On Fri 29-08-25 14:55:49, zhongjinji wrote:
> The oom reaper is a mechanism to guarantee a forward process during OOM
> situation when the oom victim cannot terminate on its own (e.g. being
> blocked in uninterruptible state or frozen by cgroup freezer). In order
> to give the victim some time to terminate properly the oom reaper is
> delayed in its invocation. This is particularly beneficial when the oom
> victim is holding robust futex resources as the anonymous memory tear
> down can break those. [1]
> 
> On the other hand deliberately frozen tasks by the freezer cgroup will
> not wake up until they are thawed in the userspace and delay is
> effectively pointless. Therefore opt out from the delay for cgroup
> frozen oom victims.
> 
> Reference:
> [1] https://lore.kernel.org/all/20220414144042.677008-1-npache@redhat.com/T/#u
> 
> Signed-off-by: zhongjinji <zhongjinji@honor.com>

Acked-by: Michal Hocko <mhocko@suse.com>
Thanks

> ---
>  mm/oom_kill.c | 9 ++++++++-
>  1 file changed, 8 insertions(+), 1 deletion(-)
> 
> diff --git a/mm/oom_kill.c b/mm/oom_kill.c
> index 25923cfec9c6..a5e9074896a1 100644
> --- a/mm/oom_kill.c
> +++ b/mm/oom_kill.c
> @@ -700,7 +700,14 @@ static void queue_oom_reaper(struct task_struct *tsk)
>  
>  	get_task_struct(tsk);
>  	timer_setup(&tsk->oom_reaper_timer, wake_oom_reaper, 0);
> -	tsk->oom_reaper_timer.expires = jiffies + OOM_REAPER_DELAY;
> +	tsk->oom_reaper_timer.expires = jiffies;
> +
> +	/*
> +	 * If the task is frozen by the cgroup freezer, the delay is unnecessary
> +	 * because it cannot exit until thawed.
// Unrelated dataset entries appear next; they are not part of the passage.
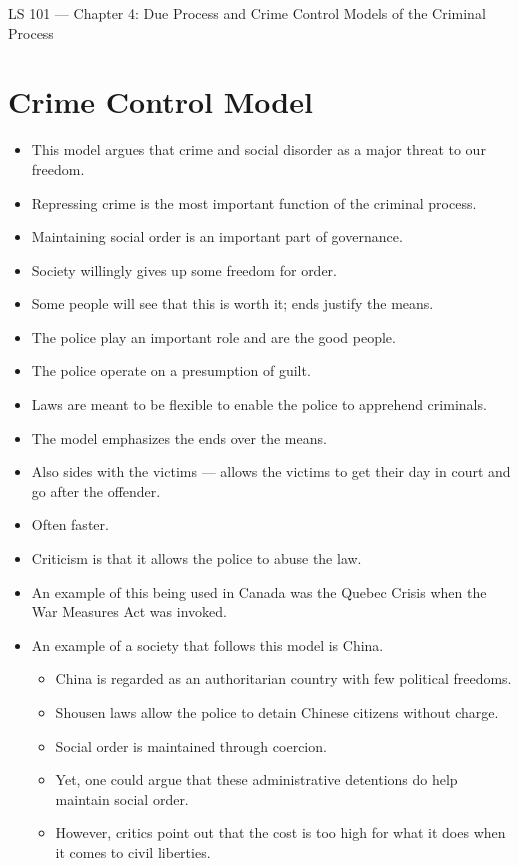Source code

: \documentclass{article}
\author{Clement Tsang}
\begin{document}
\begin{center}
    \Large{LS 101 --- Chapter 4: Due Process and Crime Control Models of the Criminal Process}
\end{center}

\section{Crime Control Model}
\begin{itemize}
    \item This model argues that crime and social disorder as a major threat to our freedom.
    \item Repressing crime is the most important function of the criminal process.
    \item Maintaining social order is an important part of governance.
    \item Society willingly gives up some freedom for order.
    \item Some people will see that this is worth it; ends justify the means.
    \item The police play an important role and are the good people.
    \item The police operate on a presumption of guilt.
    \item Laws are meant to be flexible to enable the police to apprehend criminals.
    \item The model emphasizes the ends over the means.
    \item Also sides with the victims --- allows the victims to get their day in court and go after the offender.
    \item Often faster.
    \item Criticism is that it allows the police to abuse the law.
    \item An example of this being used in Canada was the Quebec Crisis when the War Measures Act was invoked.
    \item An example of a society that follows this model is China.
        \begin{itemize}
            \item China is regarded as an authoritarian country with few political freedoms.
            \item Shousen laws allow the police to detain Chinese citizens without charge.
            \item Social order is maintained through coercion.
            \item Yet, one could argue that these administrative detentions do help maintain social order.
            \item However, critics point out that the cost is too high for what it does when it comes to civil liberties.
        \end{itemize}
\end{itemize}
\end{document}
Skip the delay for frozen victims.
> +	 */
> +	if (!frozen(tsk))
> +		tsk->oom_reaper_timer.expires += OOM_REAPER_DELAY;
>  	add_timer(&tsk->oom_reaper_timer);
>  }
>  
> -- 
> 2.17.1

-- 
Michal Hocko
SUSE Labs


^ permalink raw reply	[flat|nested] 16+ messages in thread

* Re: [PATCH v6 1/2] mm/oom_kill: Do not delay oom reaper when the victim is frozen
  2025-09-01  7:25   ` Michal Hocko
@ 2025-09-01  9:30     ` zhongjinji
  2025-09-01 13:58       ` Michal Hocko
  0 siblings, 1 reply; 16+ messages in thread
From: zhongjinji @ 2025-09-01  9:30 UTC (permalink / raw)
  To: mhocko
  Cc: akpm, feng.han, fengbaopeng, liam.howlett, linux-kernel, linux-mm,
	liulu.liu, lorenzo.stoakes, rientjes, shakeel.butt, surenb, tglx,
	tianxiaobin, zhongjinji

> On Fri 29-08-25 14:55:49, zhongjinji wrote:
> > The oom reaper is a mechanism to guarantee a forward process during OOM
> > situation when the oom victim cannot terminate on its own (e.g. being
> > blocked in uninterruptible state or frozen by cgroup freezer). In order
> > to give the victim some time to terminate properly the oom reaper is
> > delayed in its invocation. This is particularly beneficial when the oom
> > victim is holding robust futex resources as the anonymous memory tear
> > down can break those. [1]
> > 
> > On the other hand deliberately frozen tasks by the freezer cgroup will
> > not wake up until they are thawed in the userspace and delay is
> > effectively pointless. Therefore opt out from the delay for cgroup
> > frozen oom victims.
> > 
> > Reference:
> > [1] https://lore.kernel.org/all/20220414144042.677008-1-npache@redhat.com/T/#u
> > 
> > Signed-off-by: zhongjinji <zhongjinji@honor.com>
> 
> Acked-by: Michal Hocko <mhocko@suse.com>
> Thanks

Sorry, I found that it doesn't work now (because I previously tested it by
simulating OOM, which made testing easier but also caused the mistake. I will
re-run the new test). Calling __thaw_task in mark_oom_victim will change the
victim's state to running. However, other threads are still in the frozen state,
so the process still can't exit. We should update it again by moving __thaw_task
to after frozen (this way, executing __thaw_task and frozen in the same function
looks more reasonable). Since mark_oom_victim and queue_oom_reaper always appear
in pairs, this won't introduce any risky changes.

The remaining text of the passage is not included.